このままずっとすれ違い続けて、気まずさから疎遠になって、うざ絡みされてくだらない話をすることもなくなるんだろうか。仕方ないか。俺が昨日したことは、そういうことなのだ。
「……孤羽」
互いに背を向けると逸部に名前を呼ばれた。こちらとて立ち止まらないわけにはいかなくなる。
「あたしは、あんたのこと、口悪くて性格も歪んでるけど、根は良いやつだと思ってた」
「……」
「あんなひどいこと言って、女の子泣かすようなやつじゃないと、思ってた」
「っ、それは――」
飴宮さんが反論しかけたが、俺はそれを手で制した。
「そんなこと言いにわざわざ引き止めたのか?」
「こ、孤羽くんまで、そんな言い方……」
不安げに俺と逸部を見回す飴宮さん。そんな彼女をよそに、逸部は自慢の金髪をぐしゃぐしゃとかき乱した。

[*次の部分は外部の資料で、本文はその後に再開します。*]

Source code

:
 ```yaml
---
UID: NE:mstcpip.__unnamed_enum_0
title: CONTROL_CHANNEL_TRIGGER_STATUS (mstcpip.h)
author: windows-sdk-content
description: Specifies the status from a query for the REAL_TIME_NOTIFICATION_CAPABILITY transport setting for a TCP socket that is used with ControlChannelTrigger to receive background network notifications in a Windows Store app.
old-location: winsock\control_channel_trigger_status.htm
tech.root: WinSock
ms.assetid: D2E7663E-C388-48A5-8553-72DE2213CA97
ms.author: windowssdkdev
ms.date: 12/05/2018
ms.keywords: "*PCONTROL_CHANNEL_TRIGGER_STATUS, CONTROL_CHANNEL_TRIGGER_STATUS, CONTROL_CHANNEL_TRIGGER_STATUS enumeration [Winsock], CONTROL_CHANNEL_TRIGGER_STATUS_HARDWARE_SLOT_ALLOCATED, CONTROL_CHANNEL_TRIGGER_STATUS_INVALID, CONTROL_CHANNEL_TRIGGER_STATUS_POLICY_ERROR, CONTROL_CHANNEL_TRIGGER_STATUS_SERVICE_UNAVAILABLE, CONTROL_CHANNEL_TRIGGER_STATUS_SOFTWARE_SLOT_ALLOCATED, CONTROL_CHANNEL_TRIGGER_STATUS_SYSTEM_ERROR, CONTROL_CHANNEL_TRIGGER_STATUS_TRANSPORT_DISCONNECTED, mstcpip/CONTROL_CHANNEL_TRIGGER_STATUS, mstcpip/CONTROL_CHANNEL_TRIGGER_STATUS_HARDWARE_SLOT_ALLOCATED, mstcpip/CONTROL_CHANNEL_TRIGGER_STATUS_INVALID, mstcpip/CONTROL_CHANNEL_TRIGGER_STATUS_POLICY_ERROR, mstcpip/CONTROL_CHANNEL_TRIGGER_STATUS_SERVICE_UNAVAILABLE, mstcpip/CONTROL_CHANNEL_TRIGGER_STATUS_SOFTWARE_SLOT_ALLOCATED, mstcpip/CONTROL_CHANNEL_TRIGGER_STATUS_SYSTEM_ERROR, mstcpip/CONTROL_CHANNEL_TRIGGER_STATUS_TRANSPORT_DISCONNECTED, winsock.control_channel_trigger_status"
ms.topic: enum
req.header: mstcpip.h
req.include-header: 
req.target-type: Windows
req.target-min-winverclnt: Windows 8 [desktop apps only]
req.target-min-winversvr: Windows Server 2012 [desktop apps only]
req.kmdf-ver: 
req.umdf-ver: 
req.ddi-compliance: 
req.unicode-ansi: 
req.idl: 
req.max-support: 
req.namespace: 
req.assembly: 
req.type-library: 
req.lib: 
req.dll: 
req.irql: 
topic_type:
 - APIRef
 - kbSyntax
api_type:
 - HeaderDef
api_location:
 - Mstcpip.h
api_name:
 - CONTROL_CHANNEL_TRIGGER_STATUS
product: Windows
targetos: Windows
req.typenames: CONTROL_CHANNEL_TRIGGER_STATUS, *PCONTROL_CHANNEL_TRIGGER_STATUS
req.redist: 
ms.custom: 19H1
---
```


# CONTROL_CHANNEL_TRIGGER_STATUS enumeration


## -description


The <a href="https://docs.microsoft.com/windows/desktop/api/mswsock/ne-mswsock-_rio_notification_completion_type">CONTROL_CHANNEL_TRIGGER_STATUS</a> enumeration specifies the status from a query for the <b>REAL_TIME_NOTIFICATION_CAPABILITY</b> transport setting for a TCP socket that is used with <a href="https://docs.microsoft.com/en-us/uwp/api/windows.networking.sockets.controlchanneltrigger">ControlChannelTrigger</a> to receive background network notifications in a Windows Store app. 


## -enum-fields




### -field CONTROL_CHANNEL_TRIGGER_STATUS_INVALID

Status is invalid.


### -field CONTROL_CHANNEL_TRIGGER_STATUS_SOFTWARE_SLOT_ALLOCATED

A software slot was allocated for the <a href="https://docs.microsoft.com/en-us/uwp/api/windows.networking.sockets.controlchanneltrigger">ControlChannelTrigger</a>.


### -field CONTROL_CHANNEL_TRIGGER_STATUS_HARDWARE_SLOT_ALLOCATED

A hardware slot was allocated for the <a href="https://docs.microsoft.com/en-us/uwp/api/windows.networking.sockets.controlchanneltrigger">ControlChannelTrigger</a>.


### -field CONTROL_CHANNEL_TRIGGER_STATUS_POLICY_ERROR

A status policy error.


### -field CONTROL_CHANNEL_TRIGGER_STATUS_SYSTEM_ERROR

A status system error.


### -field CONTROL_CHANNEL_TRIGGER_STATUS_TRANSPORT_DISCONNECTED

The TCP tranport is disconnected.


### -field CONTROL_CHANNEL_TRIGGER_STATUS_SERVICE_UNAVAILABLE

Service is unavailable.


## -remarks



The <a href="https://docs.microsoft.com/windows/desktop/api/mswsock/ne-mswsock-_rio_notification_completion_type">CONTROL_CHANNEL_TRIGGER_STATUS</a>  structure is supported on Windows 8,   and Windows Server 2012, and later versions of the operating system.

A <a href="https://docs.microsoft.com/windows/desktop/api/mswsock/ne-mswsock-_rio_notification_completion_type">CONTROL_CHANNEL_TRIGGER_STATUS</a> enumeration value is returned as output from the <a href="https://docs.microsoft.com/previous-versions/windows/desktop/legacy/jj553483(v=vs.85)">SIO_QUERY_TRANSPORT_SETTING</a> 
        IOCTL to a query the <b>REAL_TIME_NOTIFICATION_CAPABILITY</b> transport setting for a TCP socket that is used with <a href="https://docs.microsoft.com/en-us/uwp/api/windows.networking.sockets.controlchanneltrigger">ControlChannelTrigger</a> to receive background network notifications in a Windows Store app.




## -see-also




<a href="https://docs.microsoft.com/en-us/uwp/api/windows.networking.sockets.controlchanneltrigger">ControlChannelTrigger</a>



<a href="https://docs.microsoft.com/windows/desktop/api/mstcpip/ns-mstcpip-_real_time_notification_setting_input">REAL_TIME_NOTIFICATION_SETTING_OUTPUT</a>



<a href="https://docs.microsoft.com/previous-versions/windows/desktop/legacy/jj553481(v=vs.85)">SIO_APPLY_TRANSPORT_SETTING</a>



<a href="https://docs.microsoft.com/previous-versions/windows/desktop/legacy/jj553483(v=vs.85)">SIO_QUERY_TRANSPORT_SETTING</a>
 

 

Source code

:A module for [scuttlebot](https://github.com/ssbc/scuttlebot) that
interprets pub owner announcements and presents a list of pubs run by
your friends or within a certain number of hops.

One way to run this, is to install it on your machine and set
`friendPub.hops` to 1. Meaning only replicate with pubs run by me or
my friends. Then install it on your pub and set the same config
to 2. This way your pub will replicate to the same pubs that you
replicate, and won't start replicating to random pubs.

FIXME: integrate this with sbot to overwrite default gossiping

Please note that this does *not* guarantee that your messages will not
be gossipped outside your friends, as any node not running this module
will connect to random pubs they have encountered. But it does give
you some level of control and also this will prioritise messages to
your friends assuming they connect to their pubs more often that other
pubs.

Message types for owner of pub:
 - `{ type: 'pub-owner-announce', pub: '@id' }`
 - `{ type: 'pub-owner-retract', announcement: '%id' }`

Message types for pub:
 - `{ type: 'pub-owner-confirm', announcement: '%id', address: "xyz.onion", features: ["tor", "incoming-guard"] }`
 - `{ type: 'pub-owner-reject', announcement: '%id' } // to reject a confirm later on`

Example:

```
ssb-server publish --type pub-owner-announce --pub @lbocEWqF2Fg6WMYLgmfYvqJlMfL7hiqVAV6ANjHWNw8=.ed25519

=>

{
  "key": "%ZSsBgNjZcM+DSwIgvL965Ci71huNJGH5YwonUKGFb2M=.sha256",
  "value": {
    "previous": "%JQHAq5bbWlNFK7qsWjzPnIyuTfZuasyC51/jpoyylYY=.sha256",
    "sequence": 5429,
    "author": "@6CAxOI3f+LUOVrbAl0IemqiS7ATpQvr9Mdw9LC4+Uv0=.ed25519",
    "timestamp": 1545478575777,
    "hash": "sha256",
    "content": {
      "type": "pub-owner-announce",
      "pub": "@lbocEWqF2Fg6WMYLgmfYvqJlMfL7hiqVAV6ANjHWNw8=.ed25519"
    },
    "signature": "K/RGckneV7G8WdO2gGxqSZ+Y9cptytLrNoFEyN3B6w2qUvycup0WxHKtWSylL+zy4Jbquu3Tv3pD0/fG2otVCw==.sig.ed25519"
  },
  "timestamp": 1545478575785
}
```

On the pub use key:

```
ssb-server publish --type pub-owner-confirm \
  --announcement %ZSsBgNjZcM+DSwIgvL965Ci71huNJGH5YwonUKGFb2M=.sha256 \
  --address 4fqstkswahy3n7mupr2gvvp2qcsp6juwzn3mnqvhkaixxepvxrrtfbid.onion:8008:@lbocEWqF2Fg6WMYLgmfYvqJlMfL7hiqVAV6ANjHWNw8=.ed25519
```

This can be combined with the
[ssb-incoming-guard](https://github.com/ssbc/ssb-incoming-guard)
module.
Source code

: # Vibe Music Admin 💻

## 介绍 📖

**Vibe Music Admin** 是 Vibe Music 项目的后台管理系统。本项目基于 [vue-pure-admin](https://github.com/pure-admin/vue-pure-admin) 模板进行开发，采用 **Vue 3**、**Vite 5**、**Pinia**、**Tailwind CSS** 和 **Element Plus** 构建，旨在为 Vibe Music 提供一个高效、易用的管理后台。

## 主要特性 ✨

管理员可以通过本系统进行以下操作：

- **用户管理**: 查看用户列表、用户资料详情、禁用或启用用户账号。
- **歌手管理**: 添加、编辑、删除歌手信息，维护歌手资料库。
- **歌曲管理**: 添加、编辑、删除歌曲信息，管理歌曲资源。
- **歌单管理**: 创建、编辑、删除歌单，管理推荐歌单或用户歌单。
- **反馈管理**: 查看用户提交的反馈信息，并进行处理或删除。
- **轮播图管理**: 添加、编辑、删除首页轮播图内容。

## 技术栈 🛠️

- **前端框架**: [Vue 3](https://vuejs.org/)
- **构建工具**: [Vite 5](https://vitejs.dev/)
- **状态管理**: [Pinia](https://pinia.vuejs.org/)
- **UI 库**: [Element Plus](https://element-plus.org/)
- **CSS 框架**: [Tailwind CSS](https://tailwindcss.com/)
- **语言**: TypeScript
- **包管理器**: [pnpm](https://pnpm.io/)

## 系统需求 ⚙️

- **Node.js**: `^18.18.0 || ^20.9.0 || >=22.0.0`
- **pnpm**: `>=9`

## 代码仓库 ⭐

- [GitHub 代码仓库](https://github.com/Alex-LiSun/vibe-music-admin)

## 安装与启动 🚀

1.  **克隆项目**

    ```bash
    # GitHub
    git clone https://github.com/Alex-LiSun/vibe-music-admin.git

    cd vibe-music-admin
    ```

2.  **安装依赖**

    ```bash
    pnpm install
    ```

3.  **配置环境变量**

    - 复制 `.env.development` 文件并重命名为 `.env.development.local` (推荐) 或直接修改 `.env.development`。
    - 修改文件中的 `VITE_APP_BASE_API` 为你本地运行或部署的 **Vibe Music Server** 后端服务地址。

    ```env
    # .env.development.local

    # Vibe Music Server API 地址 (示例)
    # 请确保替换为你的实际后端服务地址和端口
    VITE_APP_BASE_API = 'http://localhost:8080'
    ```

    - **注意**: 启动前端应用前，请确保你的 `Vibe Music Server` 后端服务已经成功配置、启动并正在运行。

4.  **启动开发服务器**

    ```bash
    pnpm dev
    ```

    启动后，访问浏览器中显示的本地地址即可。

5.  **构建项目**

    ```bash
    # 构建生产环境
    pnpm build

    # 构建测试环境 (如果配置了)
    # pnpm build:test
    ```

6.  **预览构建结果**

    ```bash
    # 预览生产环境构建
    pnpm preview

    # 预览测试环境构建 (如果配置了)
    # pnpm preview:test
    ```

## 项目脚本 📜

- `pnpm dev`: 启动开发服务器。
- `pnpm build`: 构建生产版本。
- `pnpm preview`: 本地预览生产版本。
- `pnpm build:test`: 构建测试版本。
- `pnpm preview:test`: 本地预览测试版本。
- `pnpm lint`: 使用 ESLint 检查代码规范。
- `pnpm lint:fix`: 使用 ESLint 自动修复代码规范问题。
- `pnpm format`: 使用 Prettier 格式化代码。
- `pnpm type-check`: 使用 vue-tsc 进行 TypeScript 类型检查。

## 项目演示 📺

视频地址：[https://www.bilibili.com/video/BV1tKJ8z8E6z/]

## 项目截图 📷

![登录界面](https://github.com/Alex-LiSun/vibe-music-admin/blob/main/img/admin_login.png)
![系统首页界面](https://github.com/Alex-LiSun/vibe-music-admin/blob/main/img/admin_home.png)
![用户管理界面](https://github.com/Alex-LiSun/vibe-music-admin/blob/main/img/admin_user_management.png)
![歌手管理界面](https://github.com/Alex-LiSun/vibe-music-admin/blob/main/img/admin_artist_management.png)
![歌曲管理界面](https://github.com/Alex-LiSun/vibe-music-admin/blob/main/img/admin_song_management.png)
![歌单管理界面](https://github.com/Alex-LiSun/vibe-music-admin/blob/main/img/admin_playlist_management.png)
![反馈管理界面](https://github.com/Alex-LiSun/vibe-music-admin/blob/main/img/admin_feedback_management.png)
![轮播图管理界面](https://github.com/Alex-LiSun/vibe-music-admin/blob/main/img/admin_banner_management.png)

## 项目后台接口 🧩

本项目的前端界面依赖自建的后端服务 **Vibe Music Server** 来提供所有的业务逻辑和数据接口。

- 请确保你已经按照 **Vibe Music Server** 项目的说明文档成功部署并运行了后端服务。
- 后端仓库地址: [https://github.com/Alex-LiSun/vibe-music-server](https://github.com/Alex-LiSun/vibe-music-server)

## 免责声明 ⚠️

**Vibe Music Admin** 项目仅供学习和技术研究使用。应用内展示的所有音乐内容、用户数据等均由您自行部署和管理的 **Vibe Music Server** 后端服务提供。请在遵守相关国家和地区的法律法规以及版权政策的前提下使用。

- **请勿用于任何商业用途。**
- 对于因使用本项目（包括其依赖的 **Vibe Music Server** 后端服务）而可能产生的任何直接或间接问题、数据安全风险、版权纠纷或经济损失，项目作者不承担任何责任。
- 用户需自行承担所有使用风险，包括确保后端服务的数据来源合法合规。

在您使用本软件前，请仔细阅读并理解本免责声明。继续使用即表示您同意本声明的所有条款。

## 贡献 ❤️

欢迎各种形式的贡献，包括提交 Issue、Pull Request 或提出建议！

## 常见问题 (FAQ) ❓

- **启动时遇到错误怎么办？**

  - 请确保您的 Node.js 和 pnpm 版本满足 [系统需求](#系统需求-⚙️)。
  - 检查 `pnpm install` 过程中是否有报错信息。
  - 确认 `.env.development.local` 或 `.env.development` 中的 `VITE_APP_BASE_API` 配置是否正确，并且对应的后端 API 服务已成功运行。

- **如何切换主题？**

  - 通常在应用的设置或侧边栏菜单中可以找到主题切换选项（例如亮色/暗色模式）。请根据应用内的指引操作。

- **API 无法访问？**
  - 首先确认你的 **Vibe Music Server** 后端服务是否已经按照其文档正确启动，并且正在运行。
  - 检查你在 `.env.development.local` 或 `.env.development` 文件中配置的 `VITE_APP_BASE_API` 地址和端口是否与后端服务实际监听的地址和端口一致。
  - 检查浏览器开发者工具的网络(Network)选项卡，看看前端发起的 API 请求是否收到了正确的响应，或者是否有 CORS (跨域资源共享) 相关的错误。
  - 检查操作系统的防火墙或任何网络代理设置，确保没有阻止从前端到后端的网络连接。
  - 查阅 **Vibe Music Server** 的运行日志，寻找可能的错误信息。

「なんだよ。あたし、もうあんたのことわかんないよ……あたしのうざ絡みにいつもかまってくれて、休みの日は映画とか付き合ってくれたじゃん……今までみたいな、優しかった孤羽はどこ行ったんだよ!」
逸部は半ば叫ぶように俺に訴えかける。感情的になったからか、両目が充血して口元が震えている。そして、そんな顔を俺に見せまいとそっぽを向いた。
俺も強がっている彼女の顔をあまり見ないようにしながら、彼女にポケットティッシュを差し出した。
「鼻水拭けよ」
「……」
逸部は、濡れた目を丸くして俺を見つめた。たしか、初めて泣かれたときもこう言ってティッシュを渡した記憶がある。逸部という人間は、外見や普段の言動こそ派手に飾っているが、心の中は人並み以上に繊細なんだと思う。だから、昨日の俺の変貌にショックを受けたんだと思うのだ。
冷たさも熱も落ち着いたところで、すかさず飴宮さんが入ってくる。